[Dataset records]

★ ★ ★ ★ ★

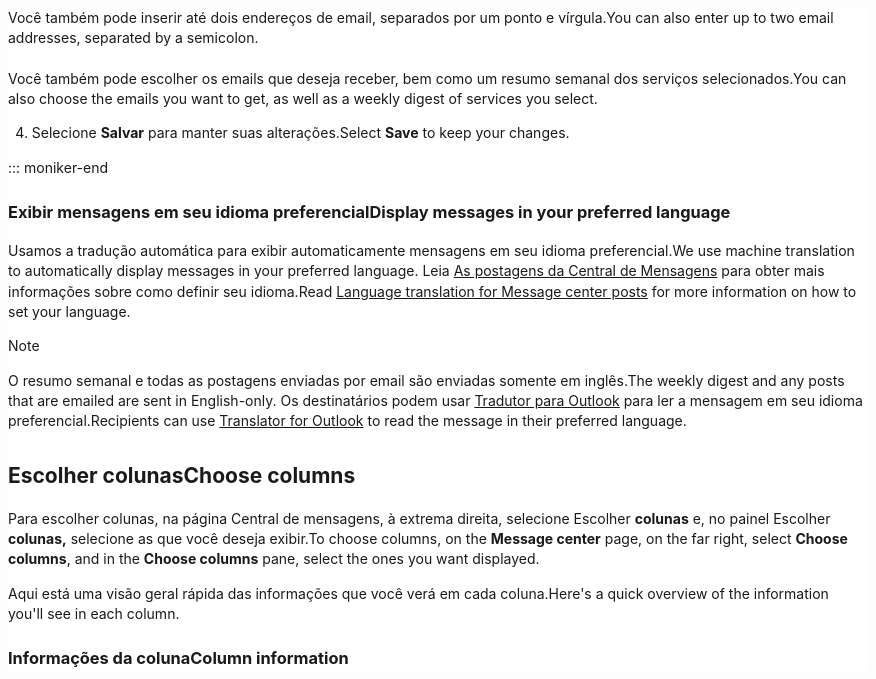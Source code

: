    <span data-ttu-id="7e0a8-219">Você também pode inserir até dois endereços de email, separados por um ponto e vírgula.</span><span class="sxs-lookup"><span data-stu-id="7e0a8-219">You can also enter up to two email addresses, separated by a semicolon.</span></span> <br><br/><span data-ttu-id="7e0a8-220">Você também pode escolher os emails que deseja receber, bem como um resumo semanal dos serviços selecionados.</span><span class="sxs-lookup"><span data-stu-id="7e0a8-220">You can also choose the emails you want to get, as well as a weekly digest of services you select.</span></span>

4. <span data-ttu-id="7e0a8-221">Selecione **Salvar** para manter suas alterações.</span><span class="sxs-lookup"><span data-stu-id="7e0a8-221">Select **Save** to keep your changes.</span></span><br/>

::: moniker-end

### <a name="display-messages-in-your-preferred-language"></a><span data-ttu-id="7e0a8-222">Exibir mensagens em seu idioma preferencial</span><span class="sxs-lookup"><span data-stu-id="7e0a8-222">Display messages in your preferred language</span></span>
  
<span data-ttu-id="7e0a8-223">Usamos a tradução automática para exibir automaticamente mensagens em seu idioma preferencial.</span><span class="sxs-lookup"><span data-stu-id="7e0a8-223">We use machine translation to automatically display messages in your preferred language.</span></span> <span data-ttu-id="7e0a8-224">Leia [As postagens da Central de Mensagens](language-translation-for-message-center-posts.md) para obter mais informações sobre como definir seu idioma.</span><span class="sxs-lookup"><span data-stu-id="7e0a8-224">Read [Language translation for Message center posts](language-translation-for-message-center-posts.md) for more information on how to set your language.</span></span>
  
> [!NOTE]
> <span data-ttu-id="7e0a8-225">O resumo semanal e todas as postagens enviadas por email são enviadas somente em inglês.</span><span class="sxs-lookup"><span data-stu-id="7e0a8-225">The weekly digest and any posts that are emailed are sent in English-only.</span></span> <span data-ttu-id="7e0a8-226">Os destinatários podem usar [Tradutor para Outlook](https://support.microsoft.com/office/3d7e12ed-99d6-406e-a453-b9db0d9653fa) para ler a mensagem em seu idioma preferencial.</span><span class="sxs-lookup"><span data-stu-id="7e0a8-226">Recipients can use [Translator for Outlook](https://support.microsoft.com/office/3d7e12ed-99d6-406e-a453-b9db0d9653fa) to read the message in their preferred language.</span></span>

## <a name="choose-columns"></a><span data-ttu-id="7e0a8-227">Escolher colunas</span><span class="sxs-lookup"><span data-stu-id="7e0a8-227">Choose columns</span></span>

<span data-ttu-id="7e0a8-228">Para escolher colunas,  na página Central de mensagens, à extrema direita, selecione Escolher **colunas** e, no painel Escolher **colunas,** selecione as que você deseja exibir.</span><span class="sxs-lookup"><span data-stu-id="7e0a8-228">To choose columns, on the **Message center** page, on the far right, select **Choose columns**, and in the **Choose columns** pane, select the ones you want displayed.</span></span>

<span data-ttu-id="7e0a8-229">Aqui está uma visão geral rápida das informações que você verá em cada coluna.</span><span class="sxs-lookup"><span data-stu-id="7e0a8-229">Here's a quick overview of the information you'll see in each column.</span></span>

### <a name="column-information"></a><span data-ttu-id="7e0a8-230">Informações da coluna</span><span class="sxs-lookup"><span data-stu-id="7e0a8-230">Column information</span></span>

★ ★ ★ ★ ★

Task directions:
Output every entry above verbatim, but leave out the pictures.

Exercise output:
Source code

:    <span data-ttu-id="7e0a8-219">Você também pode inserir até dois endereços de email, separados por um ponto e vírgula.</span><span class="sxs-lookup"><span data-stu-id="7e0a8-219">You can also enter up to two email addresses, separated by a semicolon.</span></span> <br><br/><span data-ttu-id="7e0a8-220">Você também pode escolher os emails que deseja receber, bem como um resumo semanal dos serviços selecionados.</span><span class="sxs-lookup"><span data-stu-id="7e0a8-220">You can also choose the emails you want to get, as well as a weekly digest of services you select.</span></span>

4. <span data-ttu-id="7e0a8-221">Selecione **Salvar** para manter suas alterações.</span><span class="sxs-lookup"><span data-stu-id="7e0a8-221">Select **Save** to keep your changes.</span></span><br/>

::: moniker-end

### <a name="display-messages-in-your-preferred-language"></a><span data-ttu-id="7e0a8-222">Exibir mensagens em seu idioma preferencial</span><span class="sxs-lookup"><span data-stu-id="7e0a8-222">Display messages in your preferred language</span></span>
  
<span data-ttu-id="7e0a8-223">Usamos a tradução automática para exibir automaticamente mensagens em seu idioma preferencial.</span><span class="sxs-lookup"><span data-stu-id="7e0a8-223">We use machine translation to automatically display messages in your preferred language.</span></span> <span data-ttu-id="7e0a8-224">Leia [As postagens da Central de Mensagens](language-translation-for-message-center-posts.md) para obter mais informações sobre como definir seu idioma.</span><span class="sxs-lookup"><span data-stu-id="7e0a8-224">Read [Language translation for Message center posts](language-translation-for-message-center-posts.md) for more information on how to set your language.</span></span>
  
> [!NOTE]
> <span data-ttu-id="7e0a8-225">O resumo semanal e todas as postagens enviadas por email são enviadas somente em inglês.</span><span class="sxs-lookup"><span data-stu-id="7e0a8-225">The weekly digest and any posts that are emailed are sent in English-only.</span></span> <span data-ttu-id="7e0a8-226">Os destinatários podem usar [Tradutor para Outlook](https://support.microsoft.com/office/3d7e12ed-99d6-406e-a453-b9db0d9653fa) para ler a mensagem em seu idioma preferencial.</span><span class="sxs-lookup"><span data-stu-id="7e0a8-226">Recipients can use [Translator for Outlook](https://support.microsoft.com/office/3d7e12ed-99d6-406e-a453-b9db0d9653fa) to read the message in their preferred language.</span></span>

## <a name="choose-columns"></a><span data-ttu-id="7e0a8-227">Escolher colunas</span><span class="sxs-lookup"><span data-stu-id="7e0a8-227">Choose columns</span></span>

<span data-ttu-id="7e0a8-228">Para escolher colunas,  na página Central de mensagens, à extrema direita, selecione Escolher **colunas** e, no painel Escolher **colunas,** selecione as que você deseja exibir.</span><span class="sxs-lookup"><span data-stu-id="7e0a8-228">To choose columns, on the **Message center** page, on the far right, select **Choose columns**, and in the **Choose columns** pane, select the ones you want displayed.</span></span>

<span data-ttu-id="7e0a8-229">Aqui está uma visão geral rápida das informações que você verá em cada coluna.</span><span class="sxs-lookup"><span data-stu-id="7e0a8-229">Here's a quick overview of the information you'll see in each column.</span></span>

### <a name="column-information"></a><span data-ttu-id="7e0a8-230">Informações da coluna</span><span class="sxs-lookup"><span data-stu-id="7e0a8-230">Column information</span></span>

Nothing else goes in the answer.